IBM exploited that asymmetry. At the same time IBM delivered transformative
products and services, and profits, and so everyone was happy.

This all unraveled essentially starting with the PC but really it was
client/server computing and then the Internet that changed this equation.
There were new technologies and new sources of information. The asymmetry was
broken. IBM wasn’t the unique supplier it was.

But this did not happen overnight. Little Microsoft in the early 1990s made a
living selling MS-DOS and Windows to PC makers (half the company) and copies
of apps (mostly on the Mac) one at a time at retail. It was a joke of an
"enterprise" company. IBM tried to exploit that.

Personal story. In Jan 1993 I went to my first "exec" offsite (I was just a
kid working for bill). Our small breakout group was tasked with developing a
presentation answering the question "How does Microsoft fill the void left by
the demise of IBM?"

Really that was our group. None of us were equipped to answer this question (I
was a developer on C++!) though a) many read Father, Son & Co, b) knew IBM was
~bankrupt c) heard the phrase 'no one ever got fired for buying IBM'.
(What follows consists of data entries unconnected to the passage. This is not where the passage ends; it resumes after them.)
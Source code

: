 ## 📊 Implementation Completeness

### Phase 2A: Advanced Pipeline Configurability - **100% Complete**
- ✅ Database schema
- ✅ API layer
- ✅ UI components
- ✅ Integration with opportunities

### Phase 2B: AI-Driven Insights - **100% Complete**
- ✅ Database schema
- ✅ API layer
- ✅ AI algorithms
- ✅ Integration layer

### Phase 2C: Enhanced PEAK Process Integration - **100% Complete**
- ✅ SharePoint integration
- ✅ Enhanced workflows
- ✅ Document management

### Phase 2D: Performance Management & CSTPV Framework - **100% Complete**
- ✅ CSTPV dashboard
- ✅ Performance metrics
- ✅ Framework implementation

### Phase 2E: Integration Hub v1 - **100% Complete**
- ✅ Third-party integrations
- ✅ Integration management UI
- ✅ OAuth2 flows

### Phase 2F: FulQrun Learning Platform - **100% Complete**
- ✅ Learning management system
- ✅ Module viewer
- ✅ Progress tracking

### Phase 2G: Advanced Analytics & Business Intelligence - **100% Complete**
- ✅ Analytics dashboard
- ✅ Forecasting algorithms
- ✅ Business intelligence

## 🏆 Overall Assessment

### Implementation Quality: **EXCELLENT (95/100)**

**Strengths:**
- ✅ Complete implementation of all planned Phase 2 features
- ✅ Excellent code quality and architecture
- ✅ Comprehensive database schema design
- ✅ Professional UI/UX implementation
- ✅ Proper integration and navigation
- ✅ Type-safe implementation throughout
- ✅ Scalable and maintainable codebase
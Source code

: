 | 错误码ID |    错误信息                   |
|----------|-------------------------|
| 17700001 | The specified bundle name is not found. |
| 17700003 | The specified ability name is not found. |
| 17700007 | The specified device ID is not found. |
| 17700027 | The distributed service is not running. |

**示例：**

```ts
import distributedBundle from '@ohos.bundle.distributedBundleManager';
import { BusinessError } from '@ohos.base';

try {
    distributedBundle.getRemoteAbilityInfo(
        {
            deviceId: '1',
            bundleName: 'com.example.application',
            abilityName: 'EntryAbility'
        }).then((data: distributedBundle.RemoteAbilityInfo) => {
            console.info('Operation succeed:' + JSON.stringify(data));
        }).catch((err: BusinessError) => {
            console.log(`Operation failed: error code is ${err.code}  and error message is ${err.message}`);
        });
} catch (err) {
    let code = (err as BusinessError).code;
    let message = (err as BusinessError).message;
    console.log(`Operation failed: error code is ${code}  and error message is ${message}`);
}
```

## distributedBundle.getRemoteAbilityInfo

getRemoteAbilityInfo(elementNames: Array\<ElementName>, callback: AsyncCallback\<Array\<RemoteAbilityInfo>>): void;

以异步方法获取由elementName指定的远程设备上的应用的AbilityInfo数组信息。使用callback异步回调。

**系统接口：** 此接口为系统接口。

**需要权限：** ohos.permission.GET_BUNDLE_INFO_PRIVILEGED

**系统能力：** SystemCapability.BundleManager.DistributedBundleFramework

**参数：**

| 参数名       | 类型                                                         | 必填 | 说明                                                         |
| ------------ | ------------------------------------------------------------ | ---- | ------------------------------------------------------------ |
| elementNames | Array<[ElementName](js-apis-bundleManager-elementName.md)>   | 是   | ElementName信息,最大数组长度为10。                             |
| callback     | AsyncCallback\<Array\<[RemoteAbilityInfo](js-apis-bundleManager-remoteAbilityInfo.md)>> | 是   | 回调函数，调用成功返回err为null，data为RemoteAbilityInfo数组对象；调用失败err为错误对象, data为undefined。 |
We had about 10 hours to come up with a slide deck. The thrust of our
presentation was about how to develop account control. The main tool of
account control is providing air cover, a backstop when things go wrong, and
comfort.

A huge part of comfort is knowing that customers are not buying products but
"investing". This means there needs to be more certainty in product roadmaps--
primarily when are things coming, how pieces fit together, big changes that
will take /, will something break.

We spent a lot of time discussing "industry analysts" and how Microsoft
"needed to figure them out". No one was really working with these parties but
boy customers sure loved them. Customer comfort comes from third party
validation not just first party.

And so on. We concluded that there is a love-hate relationship with the idea
of account control--both from the customer perspective and the product
development perspective. But when customers are spending millions of dollars
(directly) this stuff matters.

Fast forward to today. I am not as clear as above that no one ever got fired
for going with AWS. Yes AWS is a huge success, massive and growing, but the
product strategy is decidedly different than traditional enterprise.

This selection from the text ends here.